Your goal
Without any of the pictures, print every record below exactly.

[Data provided — start]

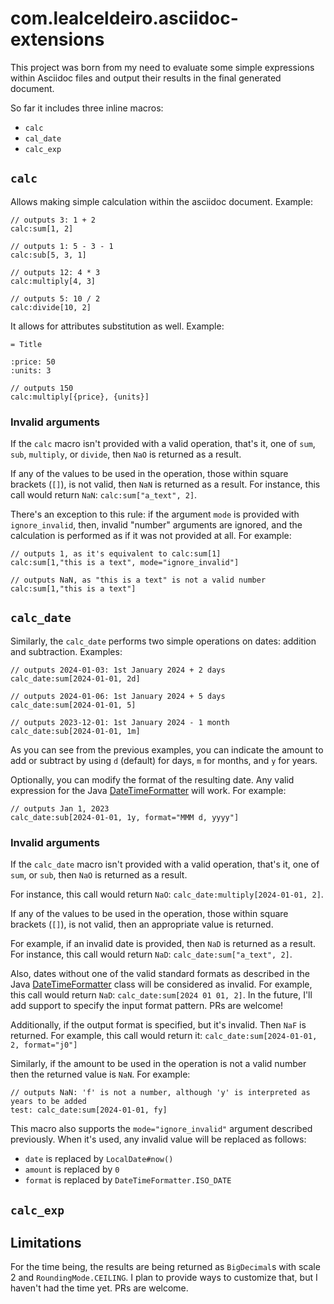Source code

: # com.lealceldeiro.asciidoc-extensions

This project was born from my need to evaluate some simple expressions within Asciidoc files and
output their results in the final generated document.

So far it includes three inline macros:

- `calc`
- `cal_date`
- `calc_exp`

## `calc`

Allows making simple calculation within the asciidoc document. Example:

```asciidoc
// outputs 3: 1 + 2
calc:sum[1, 2]

// outputs 1: 5 - 3 - 1
calc:sub[5, 3, 1]

// outputs 12: 4 * 3
calc:multiply[4, 3]

// outputs 5: 10 / 2
calc:divide[10, 2]
```

It allows for attributes substitution as well. Example:

```asciidoc
= Title

:price: 50
:units: 3

// outputs 150
calc:multiply[{price}, {units}]
```

### Invalid arguments

If the `calc` macro isn't provided with a valid operation, that's it,
one of `sum`, `sub`, `multiply`, or `divide`, then `NaO` is returned as a result.

If any of the values to be used in the operation, those within square brackets (`[]`), is not valid,
then `NaN` is returned as a result.
For instance, this call would return `NaN`: `calc:sum["a_text", 2]`.

There's an exception to this rule: if the argument `mode` is provided with `ignore_invalid`, then,
invalid "number" arguments are ignored,
and the calculation is performed as if it was not provided at all.
For example:

```asciidoc
// outputs 1, as it's equivalent to calc:sum[1]
calc:sum[1,"this is a text", mode="ignore_invalid"]

// outputs NaN, as "this is a text" is not a valid number
calc:sum[1,"this is a text"]
```

## `calc_date`

Similarly, the `calc_date` performs two simple operations on dates: addition and subtraction.
Examples:

```asciidoc
// outputs 2024-01-03: 1st January 2024 + 2 days
calc_date:sum[2024-01-01, 2d]

// outputs 2024-01-06: 1st January 2024 + 5 days
calc_date:sum[2024-01-01, 5]

// outputs 2023-12-01: 1st January 2024 - 1 month
calc_date:sub[2024-01-01, 1m]
```

As you can see from the previous examples, you can indicate the amount to add or subtract by using
`d` (default) for days, `m` for months, and `y` for years.

Optionally, you can modify the format of the resulting date.
Any valid expression for the
Java [DateTimeFormatter](https://docs.oracle.com/en%2Fjava%2Fjavase%2F11%2Fdocs%2Fapi%2F%2F/java.base/java/time/format/DateTimeFormatter.html) will work.
For example:

```asciidoc
// outputs Jan 1, 2023
calc_date:sub[2024-01-01, 1y, format="MMM d, yyyy"]
```

### Invalid arguments

If the `calc_date` macro isn't provided with a valid operation, that's it,
one of `sum`, or `sub`, then `NaO` is returned as a result.

For instance, this call would return `NaO`: `calc_date:multiply[2024-01-01, 2]`.

If any of the values to be used in the operation, those within square brackets (`[]`), is not valid,
then an appropriate value is returned.

For example,
if an invalid date is provided, then `NaD` is returned as a result.
For instance, this call would return `NaD`: `calc_date:sum["a_text", 2]`.

Also, dates without one of the valid standard formats as described in the
Java [DateTimeFormatter](https://docs.oracle.com/en%2Fjava%2Fjavase%2F11%2Fdocs%2Fapi%2F%2F/java.base/java/time/format/DateTimeFormatter.html) class will be considered as invalid.
For example, this call would return `NaD`: `calc_date:sum[2024 01 01, 2]`.
In the future, I'll add support to specify the input format pattern.
PRs are welcome!

Additionally, if the output format is specified, but it's invalid.
Then `NaF` is returned.
For example, this call would return it: `calc_date:sum[2024-01-01, 2, format="j0"]`

Similarly, if the amount to be used in the operation is not a valid number
then the returned value is `NaN`.
For example:

```asciidoc
// outputs NaN: 'f' is not a number, although 'y' is interpreted as years to be added
test: calc_date:sum[2024-01-01, fy]
```

This macro also supports the `mode="ignore_invalid"` argument described previously.
When it's used, any invalid value will be replaced as follows:

- `date` is replaced by `LocalDate#now()`
- `amount` is replaced by `0`
- `format` is replaced by `DateTimeFormatter.ISO_DATE`

## `calc_exp`

## Limitations

For the time being,
the results are being returned as `BigDecimal`s with scale 2 and `RoundingMode.CEILING`.
I plan to provide ways to customize that, but I haven't had the time yet.
PRs are welcome.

[Data provided — finish]

Finished exercise
Source code

: # com.lealceldeiro.asciidoc-extensions

This project was born from my need to evaluate some simple expressions within Asciidoc files and
output their results in the final generated document.

So far it includes three inline macros:

- `calc`
- `cal_date`
- `calc_exp`

## `calc`

Allows making simple calculation within the asciidoc document. Example:

```asciidoc
// outputs 3: 1 + 2
calc:sum[1, 2]

// outputs 1: 5 - 3 - 1
calc:sub[5, 3, 1]

// outputs 12: 4 * 3
calc:multiply[4, 3]

// outputs 5: 10 / 2
calc:divide[10, 2]
```

It allows for attributes substitution as well. Example:

```asciidoc
= Title

:price: 50
:units: 3

// outputs 150
calc:multiply[{price}, {units}]
```

### Invalid arguments

If the `calc` macro isn't provided with a valid operation, that's it,
one of `sum`, `sub`, `multiply`, or `divide`, then `NaO` is returned as a result.

If any of the values to be used in the operation, those within square brackets (`[]`), is not valid,
then `NaN` is returned as a result.
For instance, this call would return `NaN`: `calc:sum["a_text", 2]`.

There's an exception to this rule: if the argument `mode` is provided with `ignore_invalid`, then,
invalid "number" arguments are ignored,
and the calculation is performed as if it was not provided at all.
For example:

```asciidoc
// outputs 1, as it's equivalent to calc:sum[1]
calc:sum[1,"this is a text", mode="ignore_invalid"]

// outputs NaN, as "this is a text" is not a valid number
calc:sum[1,"this is a text"]
```

## `calc_date`

Similarly, the `calc_date` performs two simple operations on dates: addition and subtraction.
Examples:

```asciidoc
// outputs 2024-01-03: 1st January 2024 + 2 days
calc_date:sum[2024-01-01, 2d]

// outputs 2024-01-06: 1st January 2024 + 5 days
calc_date:sum[2024-01-01, 5]

// outputs 2023-12-01: 1st January 2024 - 1 month
calc_date:sub[2024-01-01, 1m]
```

As you can see from the previous examples, you can indicate the amount to add or subtract by using
`d` (default) for days, `m` for months, and `y` for years.

Optionally, you can modify the format of the resulting date.
Any valid expression for the
Java [DateTimeFormatter](https://docs.oracle.com/en%2Fjava%2Fjavase%2F11%2Fdocs%2Fapi%2F%2F/java.base/java/time/format/DateTimeFormatter.html) will work.
For example:

```asciidoc
// outputs Jan 1, 2023
calc_date:sub[2024-01-01, 1y, format="MMM d, yyyy"]
```

### Invalid arguments

If the `calc_date` macro isn't provided with a valid operation, that's it,
one of `sum`, or `sub`, then `NaO` is returned as a result.

For instance, this call would return `NaO`: `calc_date:multiply[2024-01-01, 2]`.

If any of the values to be used in the operation, those within square brackets (`[]`), is not valid,
then an appropriate value is returned.

For example,
if an invalid date is provided, then `NaD` is returned as a result.
For instance, this call would return `NaD`: `calc_date:sum["a_text", 2]`.

Also, dates without one of the valid standard formats as described in the
Java [DateTimeFormatter](https://docs.oracle.com/en%2Fjava%2Fjavase%2F11%2Fdocs%2Fapi%2F%2F/java.base/java/time/format/DateTimeFormatter.html) class will be considered as invalid.
For example, this call would return `NaD`: `calc_date:sum[2024 01 01, 2]`.
In the future, I'll add support to specify the input format pattern.
PRs are welcome!

Additionally, if the output format is specified, but it's invalid.
Then `NaF` is returned.
For example, this call would return it: `calc_date:sum[2024-01-01, 2, format="j0"]`

Similarly, if the amount to be used in the operation is not a valid number
then the returned value is `NaN`.
For example:

```asciidoc
// outputs NaN: 'f' is not a number, although 'y' is interpreted as years to be added
test: calc_date:sum[2024-01-01, fy]
```

This macro also supports the `mode="ignore_invalid"` argument described previously.
When it's used, any invalid value will be replaced as follows:

- `date` is replaced by `LocalDate#now()`
- `amount` is replaced by `0`
- `format` is replaced by `DateTimeFormatter.ISO_DATE`

## `calc_exp`

## Limitations

For the time being,
the results are being returned as `BigDecimal`s with scale 2 and `RoundingMode.CEILING`.
I plan to provide ways to customize that, but I haven't had the time yet.
PRs are welcome.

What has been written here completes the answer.